Bessemer fabricates, welds and assembles truck beds, raising rolls and gin poles for trucks used to haul and move oil rigs. The company also builds truck and trailers for its customers. “Depending on the truck, we will build the bumper and everything else from the cab back based on customers or our own designs,” Castleman adds. “Customers usually come to us when they’re looking for the best product in terms of strength and durability. The biggest selling point of our trucks is the quality – we have a better-working, heavier duty and stronger product than what a lot of other companies build.”

In addition to Larry and Allen Castleman, other members of the Castleman family are involved in the operations of both companies including Kate Castleman, Allen’s mother, who co-owns and serves as president of both companies; Larry Castleman Jr., a shop foreman and Allen’s brother; and Office Manager Genie Castleman, his sister.

Meeting Standards
Truck strength and durability are also the goals of CTI, which Allen Castleman founded in 2011 in response to the International Association of Drilling Contractors’ (IADC) adoption of certification standards for gin pole winch trucks. Shell and other major oil companies enforce these standards on trucking companies they hire, Castleman says.

CTI performs a variety of inspection methods including visual, mag-particle, ultra-sonic thickness and hardness testing. Trucks are tested for inferior welding, design flaws and correct steel usage.

Each truck is issued a certification and load chart matching its capabilities. This certification is derived from drawings of critical truck components made by the company’s engineers using computer-aided drafting software. The load chart and certification are then used by safety personnel in the field to determine how much the truck can safely lift.

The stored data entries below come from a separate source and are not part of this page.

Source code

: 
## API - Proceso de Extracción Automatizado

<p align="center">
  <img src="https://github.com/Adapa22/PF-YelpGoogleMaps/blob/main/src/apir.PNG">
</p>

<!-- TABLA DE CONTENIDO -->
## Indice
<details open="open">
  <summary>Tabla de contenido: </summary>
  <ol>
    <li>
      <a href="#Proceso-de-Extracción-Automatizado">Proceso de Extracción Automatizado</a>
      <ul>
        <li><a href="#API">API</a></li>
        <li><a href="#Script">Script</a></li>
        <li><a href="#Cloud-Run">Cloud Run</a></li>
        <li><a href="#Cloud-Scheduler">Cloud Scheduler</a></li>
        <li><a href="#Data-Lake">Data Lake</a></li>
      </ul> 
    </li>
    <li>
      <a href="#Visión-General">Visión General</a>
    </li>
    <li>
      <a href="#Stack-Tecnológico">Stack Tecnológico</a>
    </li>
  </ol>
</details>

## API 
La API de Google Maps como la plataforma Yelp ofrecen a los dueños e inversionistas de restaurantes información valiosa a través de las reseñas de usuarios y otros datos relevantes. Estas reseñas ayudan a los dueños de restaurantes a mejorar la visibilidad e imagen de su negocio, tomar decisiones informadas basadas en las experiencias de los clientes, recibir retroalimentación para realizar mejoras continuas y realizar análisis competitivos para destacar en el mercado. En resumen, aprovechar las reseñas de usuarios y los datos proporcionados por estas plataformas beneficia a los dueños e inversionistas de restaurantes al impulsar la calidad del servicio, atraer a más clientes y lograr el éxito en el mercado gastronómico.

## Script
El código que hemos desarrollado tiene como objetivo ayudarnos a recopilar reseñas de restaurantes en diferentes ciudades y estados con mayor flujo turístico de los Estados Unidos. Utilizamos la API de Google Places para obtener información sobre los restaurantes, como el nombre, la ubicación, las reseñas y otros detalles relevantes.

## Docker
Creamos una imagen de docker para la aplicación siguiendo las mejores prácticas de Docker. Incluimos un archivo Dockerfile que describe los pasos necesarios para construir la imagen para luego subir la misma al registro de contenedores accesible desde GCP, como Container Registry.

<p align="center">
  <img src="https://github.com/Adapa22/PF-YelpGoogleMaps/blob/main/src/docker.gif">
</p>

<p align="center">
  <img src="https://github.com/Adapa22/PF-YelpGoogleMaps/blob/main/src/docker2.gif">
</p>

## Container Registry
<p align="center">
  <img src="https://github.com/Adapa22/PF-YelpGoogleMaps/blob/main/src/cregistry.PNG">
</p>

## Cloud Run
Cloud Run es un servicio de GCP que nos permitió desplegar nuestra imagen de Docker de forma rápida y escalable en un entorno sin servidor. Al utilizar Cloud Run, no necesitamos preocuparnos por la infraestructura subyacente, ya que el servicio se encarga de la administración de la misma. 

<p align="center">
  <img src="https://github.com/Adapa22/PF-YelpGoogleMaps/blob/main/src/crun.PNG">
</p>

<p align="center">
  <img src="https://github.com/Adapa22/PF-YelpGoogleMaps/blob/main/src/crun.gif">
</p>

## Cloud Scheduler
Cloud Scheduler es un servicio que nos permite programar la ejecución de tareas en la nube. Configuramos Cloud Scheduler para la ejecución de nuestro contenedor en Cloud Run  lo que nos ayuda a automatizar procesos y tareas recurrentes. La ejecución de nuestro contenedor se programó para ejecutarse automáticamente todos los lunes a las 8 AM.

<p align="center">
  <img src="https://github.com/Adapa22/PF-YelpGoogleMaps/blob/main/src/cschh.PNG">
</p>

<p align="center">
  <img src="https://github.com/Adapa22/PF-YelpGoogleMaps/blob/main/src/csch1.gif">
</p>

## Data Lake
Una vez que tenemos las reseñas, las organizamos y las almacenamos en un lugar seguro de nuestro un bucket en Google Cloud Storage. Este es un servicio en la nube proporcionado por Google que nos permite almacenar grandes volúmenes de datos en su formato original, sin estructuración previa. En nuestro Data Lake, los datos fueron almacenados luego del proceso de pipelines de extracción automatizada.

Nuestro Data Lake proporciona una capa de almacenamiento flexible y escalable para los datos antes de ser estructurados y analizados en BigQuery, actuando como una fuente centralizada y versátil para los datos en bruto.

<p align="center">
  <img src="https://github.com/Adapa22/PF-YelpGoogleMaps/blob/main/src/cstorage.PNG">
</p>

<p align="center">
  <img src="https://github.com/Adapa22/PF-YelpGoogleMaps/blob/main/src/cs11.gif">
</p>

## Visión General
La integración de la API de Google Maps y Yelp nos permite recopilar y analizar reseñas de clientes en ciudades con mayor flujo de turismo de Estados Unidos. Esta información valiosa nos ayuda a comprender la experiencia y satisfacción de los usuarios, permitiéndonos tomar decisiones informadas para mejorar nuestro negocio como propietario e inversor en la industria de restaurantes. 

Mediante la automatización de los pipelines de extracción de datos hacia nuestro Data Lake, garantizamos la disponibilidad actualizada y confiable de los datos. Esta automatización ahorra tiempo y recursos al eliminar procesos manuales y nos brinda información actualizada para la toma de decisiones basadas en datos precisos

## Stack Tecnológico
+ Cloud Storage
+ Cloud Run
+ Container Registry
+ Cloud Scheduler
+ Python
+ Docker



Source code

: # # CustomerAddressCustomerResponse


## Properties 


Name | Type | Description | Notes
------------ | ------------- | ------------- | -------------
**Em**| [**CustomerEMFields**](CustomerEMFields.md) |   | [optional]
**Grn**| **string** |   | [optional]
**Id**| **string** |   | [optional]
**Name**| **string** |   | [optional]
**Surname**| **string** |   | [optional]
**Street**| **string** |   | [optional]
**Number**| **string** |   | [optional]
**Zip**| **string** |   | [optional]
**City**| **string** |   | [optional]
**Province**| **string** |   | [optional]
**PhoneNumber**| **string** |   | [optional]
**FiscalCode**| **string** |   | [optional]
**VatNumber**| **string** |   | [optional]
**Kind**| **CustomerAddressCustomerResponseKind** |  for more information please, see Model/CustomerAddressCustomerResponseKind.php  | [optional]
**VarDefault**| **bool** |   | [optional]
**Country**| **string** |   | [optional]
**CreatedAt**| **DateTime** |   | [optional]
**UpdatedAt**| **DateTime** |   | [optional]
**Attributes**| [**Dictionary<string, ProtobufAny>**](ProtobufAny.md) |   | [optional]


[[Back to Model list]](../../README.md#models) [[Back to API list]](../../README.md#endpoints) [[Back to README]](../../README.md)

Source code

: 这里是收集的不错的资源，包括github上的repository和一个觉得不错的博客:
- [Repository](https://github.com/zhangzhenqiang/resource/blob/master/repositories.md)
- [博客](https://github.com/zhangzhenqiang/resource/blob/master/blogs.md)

Bessemer Enterprises takes advantage of its sister company’s engineering capabilities to offer its customers trucks that already meet IADC standards. This includes applying a safety factor to gin pole trucks that allows them to meet more rigid standards. “One of my engineers who does this kind of work on his own, in addition to working with our company, has told me that he hasn’t seen a better-built truck on paper of the others he’s certified,” Castleman says.

Advanced Technology
Both Bessemer Enterprises and Castleman Truck Inspection apply the newest available technology to the trucks the companies build and inspect. Castleman Truck Inspection recently designed a portable load test trailer that can be used to test trucks lifting capacity up to 65,000 pounds anywhere in the United States. The trailer is hauled by a truck, and then placed on the ground by a hydraulic lift. Once placed, trucks can be pulled on top of it for testing, Castleman adds.

Allen Castleman and one of CTI’s engineers recently helped develop a load cell and angle indicator with an in-cab screen that can be used for gin pole trucks. Bessemer Enterprises is serving as a distributor for the product, manufactured by Load Systems International.

“This allows the driver to see on the screen just how much he’s lifting and at what angle, which was only possible previously for crane operators,” Castleman explains, noting the technology was developed in part because of an industry demand. “We are trying to emphasize that not only can we engineer a truck that has a safety rating similar to that of a crane, but that we also can allow gin pole truck drivers to see a load chart and have the same sort of quality of safety as crane operators.”